Supreme Court rejects the Centre’s contention in the CBI Director’s case, but softens the blow
- In setting aside the orders divesting Alok Verma of his functions and duties as Director of the CBI, the Supreme Court has strengthened the principle that the head of the agency should be insulated against any form of interference.
- The court took up the matter in the midst of an unseemly tussle for supremacy between Mr. Verma and Special Director Rakesh Asthana, with corruption charges being traded.
- However, the court’s interim order asking for a time-bound inquiry into the charges against Mr. Verma is now of no avail, as the Bench, headed by Chief Justice Ranjan Gogoi, has chosen to deal only with the major question of law involved.

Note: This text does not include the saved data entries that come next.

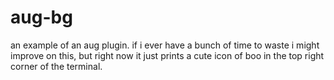 aug-bg
===

an example of an aug plugin. if i ever have a bunch of time to 
waste i might improve on this, but right now it just prints a
cute icon of boo in the top right corner of the terminal.
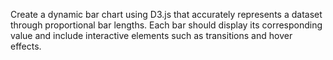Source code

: Create a dynamic bar chart using D3.js that accurately represents a dataset through proportional bar lengths. Each bar should display its corresponding value and include interactive elements such as transitions and hover effects.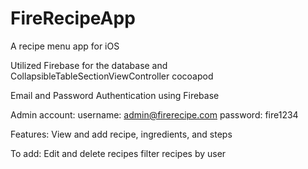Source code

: # FireRecipeApp
A recipe menu app for iOS

Utilized Firebase for the database
and CollapsibleTableSectionViewController cocoapod

Email and Password Authentication using Firebase

Admin account:
username: admin@firerecipe.com
password: fire1234

Features:
View and add recipe, ingredients, and steps

To add:
Edit and delete recipes
filter recipes by user
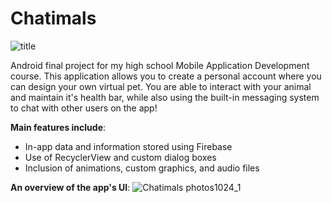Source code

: # Chatimals
![title](https://user-images.githubusercontent.com/63080641/186007648-b47ecfcf-c789-4369-82f1-1b4e8a8e6198.png)

Android final project for my high school Mobile Application Development course. This application allows you to create a personal account where you can design your own virtual pet. You are able to interact with your animal and maintain it's health bar, while also using the built-in messaging system to chat with other users on the app!

**Main features include**:
* In-app data and information stored using Firebase
* Use of RecyclerView and custom dialog boxes
* Inclusion of animations, custom graphics, and audio files

**An overview of the app's UI**:
![Chatimals photos1024_1](https://user-images.githubusercontent.com/63080641/186010734-df61bf41-8b32-4410-b8aa-14a275406df0.jpg)
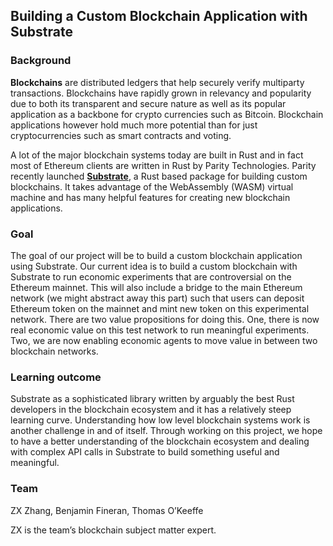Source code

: ## Building a Custom Blockchain Application with Substrate
### Background
**Blockchains** are distributed ledgers that help securely verify multiparty transactions.  Blockchains have rapidly grown in relevancy and popularity due to both its transparent and secure nature as well as its popular application as a backbone for crypto currencies such as Bitcoin.  Blockchain applications however hold much more potential than for just cryptocurrencies such as smart contracts and voting. 

A lot of the major blockchain systems today are built in Rust and in fact most of Ethereum clients are written in Rust by Parity Technologies. Parity recently launched [**Substrate**](https://www.parity.io/substrate/), a Rust based package for building custom blockchains.  It takes advantage of the WebAssembly (WASM) virtual machine and has many helpful features for creating new blockchain applications.

### Goal
The goal of our project will be to build a custom blockchain application using Substrate. Our current idea is to build a custom blockchain with Substrate to run economic experiments that are controversial on the Ethereum mainnet. This will also include a bridge to the main Ethereum network (we might abstract away this part) such that users can deposit Ethereum token on the mainnet and mint new token on this experimental network. There are two value propositions for doing this. One, there is now real economic value on this test network to run meaningful experiments. Two, we are now enabling economic agents to move value in between two blockchain networks.

### Learning outcome

Substrate as a sophisticated library written by arguably the best Rust developers in the blockchain ecosystem and it has a relatively steep learning curve. Understanding how low level blockchain systems work is another challenge in and of itself. Through working on this project, we hope to have a better understanding of the blockchain ecosystem and dealing with complex API calls in Substrate to build something useful and meaningful. 

### Team
ZX Zhang, Benjamin Fineran, Thomas O’Keeffe

ZX is the team’s blockchain subject matter expert.

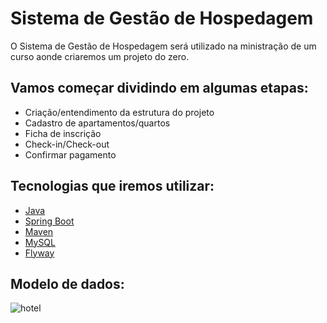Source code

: # Sistema de Gestão de Hospedagem

O Sistema de Gestão de Hospedagem será utilizado na ministração de um curso aonde criaremos um projeto do zero.

## Vamos começar dividindo em algumas etapas:

* Criação/entendimento da estrutura do projeto
* Cadastro de apartamentos/quartos
* Ficha de inscrição
* Check-in/Check-out
* Confirmar pagamento

## Tecnologias que iremos utilizar:

* [Java](https://www.java.com/pt-BR/)
* [Spring Boot](https://spring.io/projects/spring-boot)
* [Maven](https://maven.apache.org/)
* [MySQL](https://www.mysql.com/)
* [Flyway](https://flywaydb.org/)

## Modelo de dados:

![hotel](https://user-images.githubusercontent.com/2626931/136447928-3496d709-ee8e-4ab0-8b72-4d9d13d101b6.png)
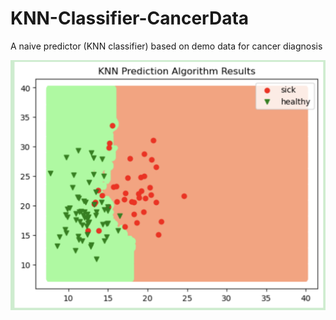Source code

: # KNN-Classifier-CancerData
 A naive predictor (KNN classifier) based on demo data for cancer diagnosis

 
![image](https://github.com/luiminyan/KNN-Classifier-CancerData/blob/main/result.png)

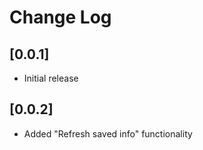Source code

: # Change Log

## [0.0.1]

- Initial release

## [0.0.2]

- Added "Refresh saved info" functionality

- The decision has gone against the government, with the court holding that the action taken against Mr. Verma amounted to a ‘transfer’, something that cannot be done by any authority except the high-powered selection committee headed by the Prime Minister in terms of the 2003 amendments to the law.
- The court has been mindful of the fact that an officer could be stripped of his power without being formally transferred to another position, thereby achieving the objective of interfering with the agency’s functioning by oblique means.

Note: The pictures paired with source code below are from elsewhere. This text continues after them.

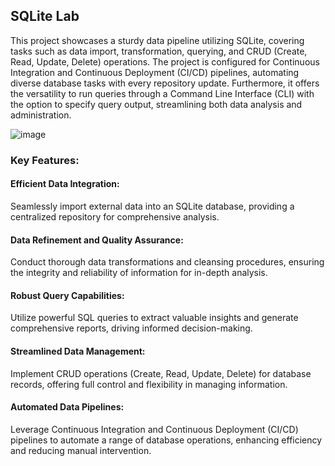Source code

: ## SQLite Lab
This project showcases a sturdy data pipeline utilizing SQLite, covering tasks such as data import, transformation, querying, and CRUD (Create, Read, Update, Delete) operations. The project is configured for Continuous Integration and Continuous Deployment (CI/CD) pipelines, automating diverse database tasks with every repository update. Furthermore, it offers the versatility to run queries through a Command Line Interface (CLI) with the option to specify query output, streamlining both data analysis and administration.

![image](https://github.com/midspooj/pb226-mini-project-5/assets/142264378/d41e8a5a-894b-4c6a-997b-d194727887cf)

### Key Features:

#### Efficient Data Integration:

Seamlessly import external data into an SQLite database, providing a centralized repository for comprehensive analysis.
#### Data Refinement and Quality Assurance:

Conduct thorough data transformations and cleansing procedures, ensuring the integrity and reliability of information for in-depth analysis.
#### Robust Query Capabilities:

Utilize powerful SQL queries to extract valuable insights and generate comprehensive reports, driving informed decision-making.
#### Streamlined Data Management:

Implement CRUD operations (Create, Read, Update, Delete) for database records, offering full control and flexibility in managing information.


#### Automated Data Pipelines:

Leverage Continuous Integration and Continuous Deployment (CI/CD) pipelines to automate a range of database operations, enhancing efficiency and reducing manual intervention.




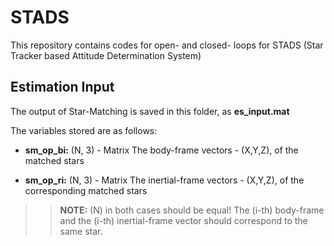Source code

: # STADS
This repository contains codes for open- and closed- loops for STADS (Star Tracker based Attitude Determination System)

## Estimation Input

The output of Star-Matching is saved in this folder, as **es_input.mat**

The variables stored are as follows:
* **sm_op_bi:** (N, 3) - Matrix
	The body-frame vectors - (X,Y,Z), of the matched stars 

* **sm_op_ri:** (N, 3) - Matrix
	The inertial-frame vectors - (X,Y,Z), of the corresponding matched stars

>> **NOTE:** (N) in both cases should be equal! The (i-th) body-frame and the (i-th) inertial-frame vector should correspond to the same star.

- Its decision will further strengthen the CBI’s independence.
- However, it is intriguing that the court passed a consequential order to the selection committee to meet within a week and consider Mr. Verma’s powers and authority.
- Having set aside the orders of the government divesting Mr. Verma of his powers, as well as the CVC’s order recommending the action, the court could have reinstated him unconditionally.
- What it has done, instead, is to soften the blow it had dealt the government by giving it an opportunity to achieve through the committee route what it could not do successfully through its midnight ‘coup’.